Results measurement was impaired by the lack of a coherent and quantifiable set of key performance indicators. As a result, for example, responding to clients’ business needs often overlapped with efforts to increase and track membership revenue, with the two goals competing with instead of complementing each other. Furthermore, internal MNCCI processes were largely undocumented; the absence of systematic knowledge management made it harder to learn from past experience and build institutional memory.
As part of its AIM for Results approach, which involves assessing business support organizations’ performance, developing plans for improvement and then measuring progress, ITC and the MNCCI cooperated to formulate and implement a plan to respond to the identified weaknesses. ITC then repeated its benchmark exercise to evaluate how the MNCCI had improved.
The re-benchmarking exercise, conducted in 2018, revealed that the MNCCI had improved on several fronts. It had better matched its operational structure to its organizational strategy, improving efficiency, reducing overlaps, adapting staff to new roles and identifying gaps in its workforce.
Strategy formulation itself has become a continuous process within the organization, with operational and managerial staff actively involved in determining how the organization should best allocate its resources. These decisions are made on the basis of actual client needs and expectations, which the chamber now regularly assesses.
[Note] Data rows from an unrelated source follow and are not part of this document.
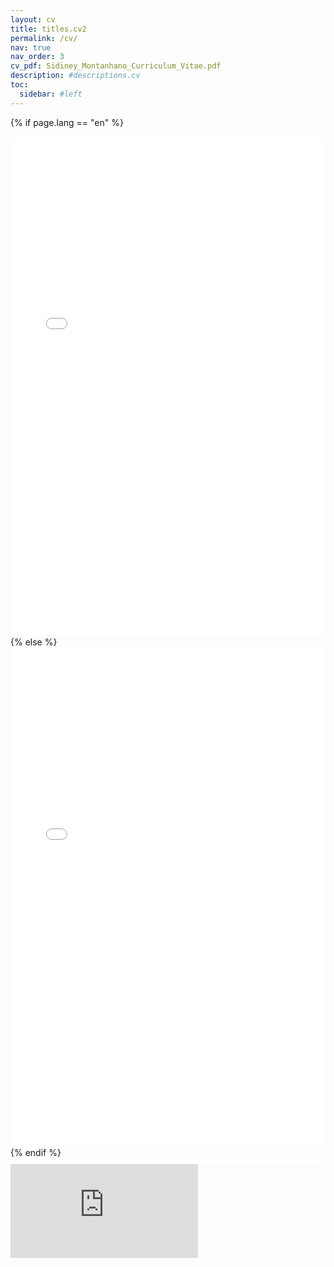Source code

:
 ```yaml
---
layout: cv
title: titles.cv2
permalink: /cv/
nav: true
nav_order: 3
cv_pdf: Sidiney_Montanhano_Curriculum_Vitae.pdf
description: #descriptions.cv
toc:
  sidebar: #left
---
```


<object data="https://sidineybm.github.io/assets/pdf/en/Sidiney_Montanhano_Curriculum_Vitae.pdf" width="1000" height="1000" type='application/pdf'/>


{% if page.lang == "en" %}
<iframe src="/assets/pdf/en/Sidiney_Montanhano_Curriculum_Vitae.pdf" style="width:100%; height:800px;" frameborder="0"></iframe>
{% else %}
<iframe src="/assets/pdf/pt-br/Sidiney_Montanhano_Curriculum_Vitae.pdf" style="width:100%; height:800px;" frameborder="0"></iframe>
{% endif %}

<iframe src="{{ 'https://sidineybm.github.io/assets/pdf/en/Sidiney_Montanhano_Curriculum_Vitae.pdf' | relative_url }}" style="width:100%; height:10px;" frameborder="0"></iframe>

<embed src="https://sidineybm.github.io/assets/pdf/en/Sidiney_Montanhano_Curriculum_Vitae.pdf" type="application/pdf" />
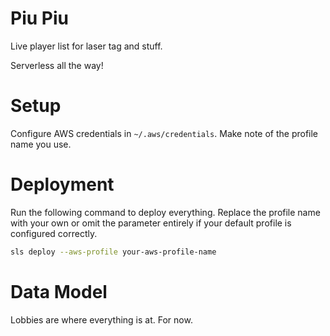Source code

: # Piu Piu

Live player list for laser tag and stuff.

Serverless all the way!

# Setup

Configure AWS credentials in `~/.aws/credentials`. Make note of the profile name you use.

# Deployment

Run the following command to deploy everything. Replace the profile name with your own or omit the parameter entirely if your default profile is configured correctly.

```bash
sls deploy --aws-profile your-aws-profile-name
```

# Data Model

Lobbies are where everything is at. For now.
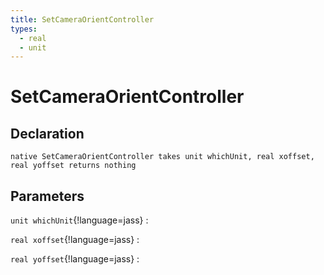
 ```yaml
---
title: SetCameraOrientController
types:
  - real
  - unit
---
```


# SetCameraOrientController

## Declaration

```jass
native SetCameraOrientController takes unit whichUnit, real xoffset, real yoffset returns nothing
```

## Parameters
`unit whichUnit`{!language=jass}
: 

`real xoffset`{!language=jass}
: 

`real yoffset`{!language=jass}
: 
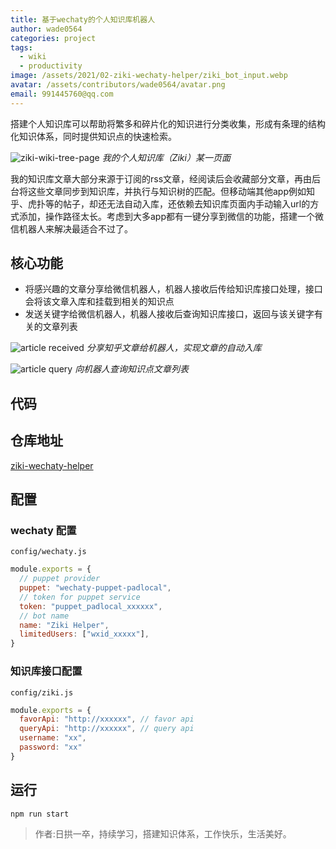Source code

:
 ```yaml
---
title: 基于wechaty的个人知识库机器人
author: wade0564
categories: project
tags:
  - wiki
  - productivity
image: /assets/2021/02-ziki-wechaty-helper/ziki_bot_input.webp
avatar: /assets/contributors/wade0564/avatar.png
email: 991445760@qq.com
---
```


搭建个人知识库可以帮助将繁多和碎片化的知识进行分类收集，形成有条理的结构化知识体系，同时提供知识点的快速检索。

![ziki-wiki-tree-page](/assets/2021/02-ziki-wechaty-helper/ziki_glance.webp)
*我的个人知识库（Ziki）某一页面*

我的知识库文章大部分来源于订阅的rss文章，经阅读后会收藏部分文章，再由后台将这些文章同步到知识库，并执行与知识树的匹配。但移动端其他app例如知乎、虎扑等的帖子，却还无法自动入库，还依赖去知识库页面内手动输入url的方式添加，操作路径太长。考虑到大多app都有一键分享到微信的功能，搭建一个微信机器人来解决最适合不过了。

## 核心功能

- 将感兴趣的文章分享给微信机器人，机器人接收后传给知识库接口处理，接口会将该文章入库和挂载到相关的知识点
- 发送关键字给微信机器人，机器人接收后查询知识库接口，返回与该关键字有关的文章列表

![article received](/assets/2021/02-ziki-wechaty-helper/ziki_bot_input.webp)
*分享知乎文章给机器人，实现文章的自动入库*

![article query](/assets/2021/02-ziki-wechaty-helper/ziki_bot_query.webp)
*向机器人查询知识点文章列表*

## 代码

## 仓库地址

[ziki-wechaty-helper](https://github.com/wade0564/ziki-wechaty-helper)

## 配置

### wechaty 配置

`config/wechaty.js`

```javascript
module.exports = {
  // puppet provider
  puppet: "wechaty-puppet-padlocal",
  // token for puppet service
  token: "puppet_padlocal_xxxxxx",
  // bot name
  name: "Ziki Helper",
  limitedUsers: ["wxid_xxxxx"],
}
```

### 知识库接口配置

`config/ziki.js`

```javascript
module.exports = {
  favorApi: "http://xxxxxx", // favor api
  queryApi: "http://xxxxxx", // query api
  username: "xx",
  password: "xx"
}
```

## 运行

```javascript
npm run start
```

> 作者:日拱一卒，持续学习，搭建知识体系，工作快乐，生活美好。
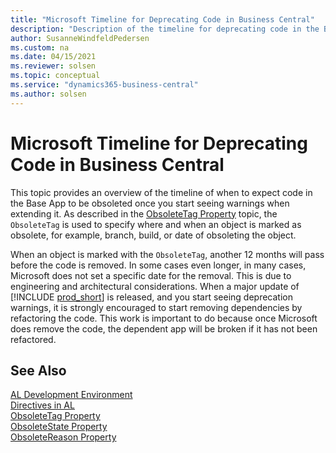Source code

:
 ```yaml
---
title: "Microsoft Timeline for Deprecating Code in Business Central"
description: "Description of the timeline for deprecating code in the Base App for Business Central."
author: SusanneWindfeldPedersen
ms.custom: na
ms.date: 04/15/2021
ms.reviewer: solsen
ms.topic: conceptual
ms.service: "dynamics365-business-central"
ms.author: solsen
---
```


# Microsoft Timeline for Deprecating Code in Business Central

This topic provides an overview of the timeline of when to expect code in the Base App to be obsoleted once you start seeing warnings when extending it. As described in the [ObsoleteTag Property](properties/devenv-obsoletetag-property.md) topic, the `ObsoleteTag` is used to specify where and when an object is marked as obsolete, for example, branch, build, or date of obsoleting the object. 

When an object is marked with the `ObsoleteTag`, another 12 months will pass before the code is removed. In some cases even longer, in many cases, Microsoft does not set a specific date for the removal. This is due to engineering and architectural considerations. When a major update of [!INCLUDE [prod_short](../includes/prod_short.md)] is released, and you start seeing deprecation warnings, it is strongly encouraged to start removing dependencies by refactoring the code. This work is important to do because once Microsoft does remove the code, the dependent app will be broken if it has not been refactored.


## See Also

[AL Development Environment](devenv-reference-overview.md)  
[Directives in AL](directives/devenv-directives-in-al.md)  
[ObsoleteTag Property](properties/devenv-obsoletetag-property.md)  
[ObsoleteState Property](properties/devenv-obsoletestate-property.md)  
[ObsoleteReason Property](properties/devenv-obsoletereason-property.md)  
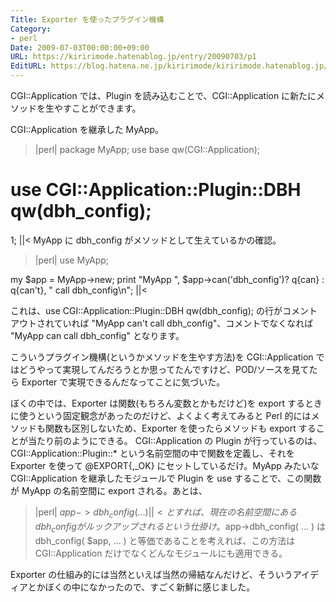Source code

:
 ```yaml
---
Title: Exporter を使ったプラグイン機構
Category:
- perl
Date: 2009-07-03T00:00:00+09:00
URL: https://kiririmode.hatenablog.jp/entry/20090703/p1
EditURL: https://blog.hatena.ne.jp/kiririmode/kiririmode.hatenablog.jp/atom/entry/8454420450078212893
---
```



CGI::Application では、Plugin を読み込むことで、CGI::Application に新たにメソッドを生やすことができます。

CGI::Application を継承した MyApp。
>|perl|
package MyApp;
use base qw(CGI::Application);
# use CGI::Application::Plugin::DBH qw(dbh_config);

1;
||<
MyApp に dbh_config がメソッドとして生えているかの確認。
>|perl|
use MyApp;

my $app = MyApp->new;
print "MyApp ",
    $app->can('dbh_config')? q{can} : q{can't}, 
    " call dbh_config\n";
||<

これは、use CGI::Application::Plugin::DBH qw(dbh_config); の行がコメントアウトされていれば "MyApp can't call dbh_config"、コメントでなくなれば "MyApp can call dbh_config" となります。

こういうプラグイン機構(というかメソッドを生やす方法)を CGI::Application ではどうやって実現してんだろうとか思ってたんですけど、POD/ソースを見てたら Exporter で実現できるんだなってことに気づいた。


ぼくの中では、Exporter は関数(もちろん変数とかもだけど)を export するときに使うという固定観念があったのだけど、よくよく考えてみると Perl 的にはメソッドも関数も区別しないため、Exporter を使ったらメソッドも export することが当たり前のようにできる。
CGI::Application の Plugin が行っているのは、CGI::Application::Plugin::* という名前空間の中で関数を定義し、それを Exporter を使って @EXPORT{,_OK} にセットしているだけ。MyApp みたいな CGI::Application を継承したモジュールで Plugin を use することで、この関数が MyApp の名前空間に export される。あとは、
>|perl|
$app->dbh_config( ... )
||<
とすれば、現在の名前空間にある dbh_config がルックアップされるという仕掛け。$app->dbh_config( ... ) は dbh_config( $app, ... ) と等価であることを考えれば、この方法は CGI::Application だけでなくどんなモジュールにも適用できる。


Exporter の仕組み的には当然といえば当然の帰結なんだけど、そういうアイディアとかぼくの中になかったので、すごく新鮮に感じました。
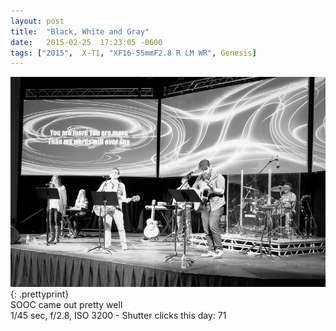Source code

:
 ```yaml
---
layout: post
title:  "Black, White and Gray"
date:   2015-02-25  17:23:05 -0600
tags: ["2015",  X-T1, "XF16-55mmF2.8 R LM WR", Genesis]
---
```

![:title](/images/2015/2015_0225_DSCF2982.jpg)
{: .prettyprint}  
SOOC came out pretty well  
1/45 sec, f/2.8, ISO 3200 - Shutter clicks this day: 71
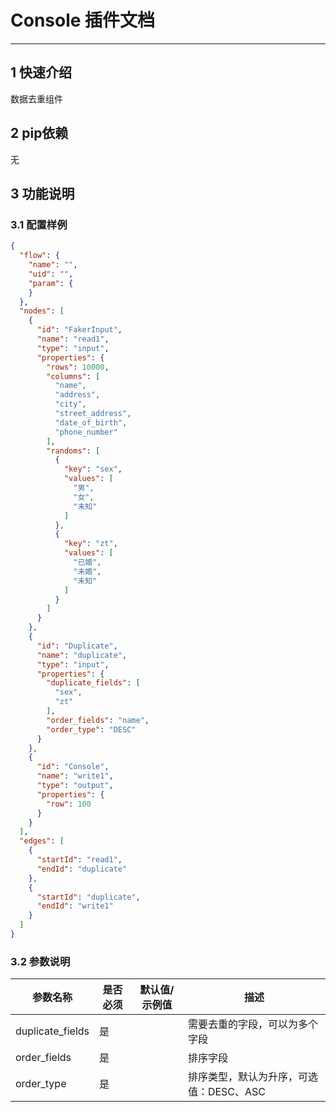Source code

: # Console 插件文档

___

## 1 快速介绍

数据去重组件

## 2 pip依赖

无

## 3 功能说明

### 3.1 配置样例

```json
{
  "flow": {
    "name": "",
    "uid": "",
    "param": {
    }
  },
  "nodes": [
    {
      "id": "FakerInput",
      "name": "read1",
      "type": "input",
      "properties": {
        "rows": 10000,
        "columns": [
          "name",
          "address",
          "city",
          "street_address",
          "date_of_birth",
          "phone_number"
        ],
        "randoms": [
          {
            "key": "sex",
            "values": [
              "男",
              "女",
              "未知"
            ]
          },
          {
            "key": "zt",
            "values": [
              "已婚",
              "未婚",
              "未知"
            ]
          }
        ]
      }
    },
    {
      "id": "Duplicate",
      "name": "duplicate",
      "type": "input",
      "properties": {
        "duplicate_fields": [
          "sex",
          "zt"
        ],
        "order_fields": "name",
        "order_type": "DESC"
      }
    },
    {
      "id": "Console",
      "name": "write1",
      "type": "output",
      "properties": {
        "row": 100
      }
    }
  ],
  "edges": [
    {
      "startId": "read1",
      "endId": "duplicate"
    },
    {
      "startId": "duplicate",
      "endId": "write1"
    }
  ]
}

```

### 3.2 参数说明

| 参数名称 | 是否必须 | 默认值/示例值 | 描述                      | 
|------|------|----|-------------------------|
| duplicate_fields | 是    |  | 需要去重的字段，可以为多个字段         |
| order_fields | 是    |  | 排序字段                    |
| order_type | 是    |  | 排序类型，默认为升序，可选值：DESC、ASC |




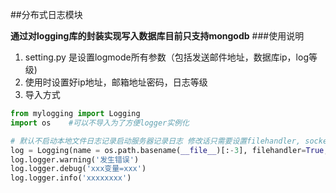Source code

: ##分布式日志模块

**通过对logging库的封装实现写入数据库目前只支持mongodb**
###使用说明

1. setting.py 是设置logmode所有参数（包括发送邮件地址，数据库ip，log等级)
2. 使用时设置好ip地址，邮箱地址密码，日志等级
3. 导入方式
 ```python
from mylogging import Logging
import os    #可以不导入为了方便logger实例化

# 默认不启动本地文件日志记录启动服务器记录日志 修改话只需要设置filehandler, sockethandler
log = Logging(name = os.path.basename(__file__)[:-3], filehandler=True, sockethandler=False) #启动本地文件关闭数据库记录日志
log.logger.warning('发生错误')
log.logger.debug('xxx变量=xxx')
log.logger.info('xxxxxxxx')
```

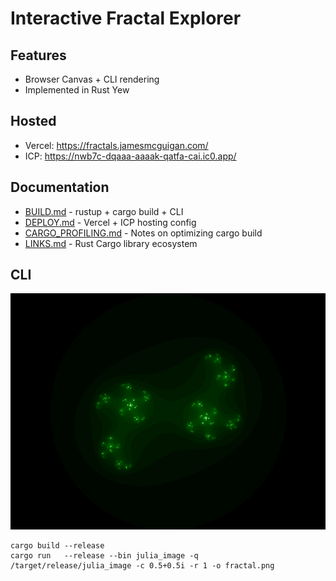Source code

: # Interactive Fractal Explorer

## Features
- Browser Canvas + CLI rendering
- Implemented in Rust Yew

## Hosted
- Vercel: https://fractals.jamesmcguigan.com/
- ICP:    https://nwb7c-dqaaa-aaaak-qatfa-cai.ic0.app/

## Documentation
- [BUILD.md](BUILD.md) - rustup + cargo build + CLI
- [DEPLOY.md](DEPLOY.md) - Vercel + ICP hosting config
- [CARGO_PROFILING.md](CARGO_PROFILING.md) - Notes on optimizing cargo build
- [LINKS.md](LINKS.md) - Rust Cargo library ecosystem

## CLI
![](./fractals_cli/fractal.png)
```
cargo build --release
cargo run   --release --bin julia_image -q
/target/release/julia_image -c 0.5+0.5i -r 1 -o fractal.png
```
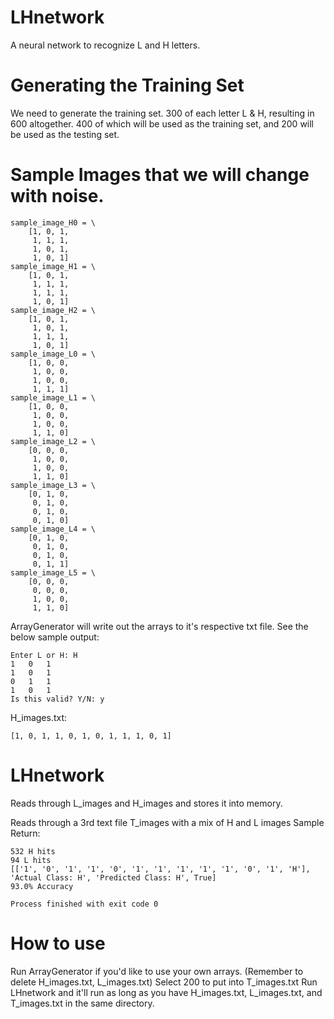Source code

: # LHnetwork
A neural network to recognize L and H letters.

# Generating the Training Set
We need to generate the training set.
300 of each letter L & H, resulting in 600 altogether. 400 of which will be used as the training set, and 200 will be used as the testing set.
# Sample Images that we will change with noise.
```
sample_image_H0 = \
    [1, 0, 1,
     1, 1, 1,
     1, 0, 1,
     1, 0, 1]
sample_image_H1 = \
    [1, 0, 1,
     1, 1, 1,
     1, 1, 1,
     1, 0, 1]
sample_image_H2 = \
    [1, 0, 1,
     1, 0, 1,
     1, 1, 1,
     1, 0, 1]
sample_image_L0 = \
    [1, 0, 0,
     1, 0, 0,
     1, 0, 0,
     1, 1, 1]
sample_image_L1 = \
    [1, 0, 0,
     1, 0, 0,
     1, 0, 0,
     1, 1, 0]
sample_image_L2 = \
    [0, 0, 0,
     1, 0, 0,
     1, 0, 0,
     1, 1, 0]
sample_image_L3 = \
    [0, 1, 0,
     0, 1, 0,
     0, 1, 0,
     0, 1, 0]
sample_image_L4 = \
    [0, 1, 0,
     0, 1, 0,
     0, 1, 0,
     0, 1, 1]
sample_image_L5 = \
    [0, 0, 0,
     0, 0, 0,
     1, 0, 0,
     1, 1, 0]
```
ArrayGenerator will write out the arrays to it's respective txt file.
See the below sample output:
```
Enter L or H: H
1   0   1
1   0   1
0   1   1
1   0   1
Is this valid? Y/N: y
```
H_images.txt:
```
[1, 0, 1, 1, 0, 1, 0, 1, 1, 1, 0, 1]
```
# LHnetwork
Reads through L_images and H_images and stores it into memory.

Reads through a 3rd text file T_images with a mix of H and L images
Sample Return:
```
532 H hits
94 L hits
[['1', '0', '1', '1', '0', '1', '1', '1', '1', '1', '0', '1', 'H'], 'Actual Class: H', 'Predicted Class: H', True]
93.0% Accuracy

Process finished with exit code 0
```

# How to use
Run ArrayGenerator if you'd like to use your own arrays. (Remember to delete H_images.txt, L_images.txt)
Select 200 to put into T_images.txt
Run LHnetwork and it'll run as long as you have H_images.txt, L_images.txt, and T_images.txt in the same directory.
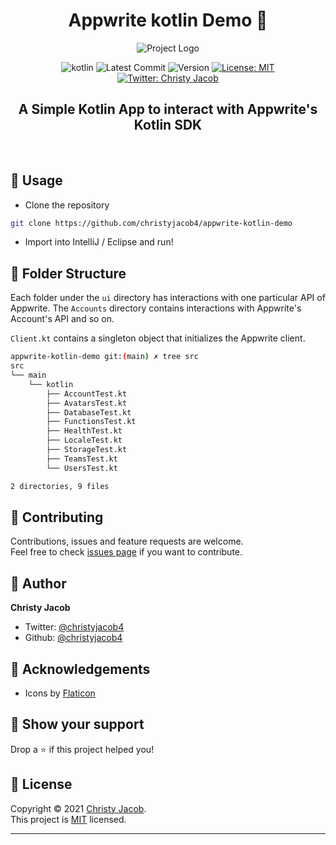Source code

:<h1 align="center">Appwrite kotlin Demo 🤖</h1>
<p align = center>
    <img alt="Project Logo" src="https://user-images.githubusercontent.com/20852629/121350853-c4b5a900-c948-11eb-8a3b-300eae63ae26.png" target="_blank" />
</p>


<p align="center">

<img alt="kotlin" src="https://img.shields.io/badge/kotlin-ready-brightgreen?style=for-the-badge&logo=kotlin" target="_blank" />

  <img alt="Latest Commit" src="https://img.shields.io/github/last-commit/christyjacob4/appwrite-kotlin-demo?style=for-the-badge&logo=git" target="_blank" />

  <img alt="Version" src="https://img.shields.io/badge/version-1.0-success?style=for-the-badge&logo=coderwall" target="_blank" />

  <a href="https://github.com/christyjacob4/appwrite-kotlin-demo/blob/master/LICENSE">
    <img alt="License: MIT" src="https://img.shields.io/badge/license-MIT-success.svg?style=for-the-badge&logo=gitter" target="_blank" />
  </a>

  <a href="https://twitter.com/christyjacob4">
    <img alt="Twitter: Christy Jacob" src="https://img.shields.io/twitter/follow/christyjacob4?label=Follow%20%40christyjacob4&style=for-the-badge&logo=twitter" target="_blank" />
  </a>
</p>

<h2 align="center"> A Simple Kotlin App to interact with Appwrite's Kotlin SDK</h2><br/>

## 🚀 Usage

- Clone the repository

```sh
git clone https://github.com/christyjacob4/appwrite-kotlin-demo
```

- Import into IntelliJ / Eclipse and run!

## 📁 Folder Structure

Each folder under the `ui` directory has interactions with one particular API of Appwrite. The `Accounts` directory contains interactions with Appwrite's Account's API and so on.

`Client.kt` contains a singleton object that initializes the Appwrite client.

```sh
appwrite-kotlin-demo git:(main) ✗ tree src
src
└── main
    └── kotlin
        ├── AccountTest.kt
        ├── AvatarsTest.kt
        ├── DatabaseTest.kt
        ├── FunctionsTest.kt
        ├── HealthTest.kt
        ├── LocaleTest.kt
        ├── StorageTest.kt
        ├── TeamsTest.kt
        └── UsersTest.kt

2 directories, 9 files

```

## 🍻 Contributing

Contributions, issues and feature requests are welcome.<br />
Feel free to check [issues page](https://github.com/christyjacob4/appwrite-kotlin-demo) if you want to contribute.

## 👤 Author

**Christy Jacob**

- Twitter: [@christyjacob4](https://twitter.com/christyjacob4)
- Github: [@christyjacob4](https://github.com/christyjacob4)

## 🤝 Acknowledgements

- Icons by [Flaticon](https://www.flaticon.com/)

## 🙌 Show your support

Drop a ⭐️ if this project helped you!

## 📝 License

Copyright © 2021 [Christy Jacob](https://github.com/christyjacob4).<br />
This project is [MIT](./LICENSE.md) licensed.

---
The new strategy process is reflective of the MNCCI’s new customer-centric organizational culture. Clients are now segmented using a matrix that takes into account their level of export maturity, allowing the MNCCI to serve them in a manner that best responds to their needs. Separately, membership loyalty is rewarded, with businesses classified into five categories from ‘classic’ to ‘diamond,’ with the latter receiving special privileges and access.
The MNCCI is now systematically measuring client satisfaction to better meet customer needs. The organization has also created a new client relations department and is using its new customer relationship management system to engage with different segments of MNCCI stakeholders at the governmental, institutional and enterprise levels.
In terms of results measurement, the MNCCI now has a framework linking organizational results to staff performance, with a full set of key performance indicators at the corporate, department and individual levels. Staff report satisfaction that individual contributions to organizational objectives are being recognized, lifting morale and productivity.
The MNCCI has also developed a framework for managing risks such as financial shortfalls, political change and information loss. This has enabled more effective operations, as evidenced by the MNCCI’s accreditation to an ISO standard for document management.
The MNCCI’s overall benchmark score has improved from just above average to a ‘good’ performer. Further improvements are likely as it continues to implement reforms.
The improvements in internal efficiency have accompanied an enhanced ability to support Mongolian businesses. At the October World Trade Promotion Organization Conference in Paris, the MNCCI received a special award for its work to raise incomes and create jobs in rural areas through product diversification and value-addition in the seabuckthorn (a berry used in food, cosmetic and medicinal products) and sheep wool sectors.
ITC is working with other chambers of commerce to apply the approach used with the MNCCI. Regional workshops in East Africa have laid the groundwork for member-based organizations there to become more financially sustainable and offer better value to clients. ITC is sharing best practices across chambers through case studies, with a workshop planned for the World Chamber Congress in Brazil in June 2019.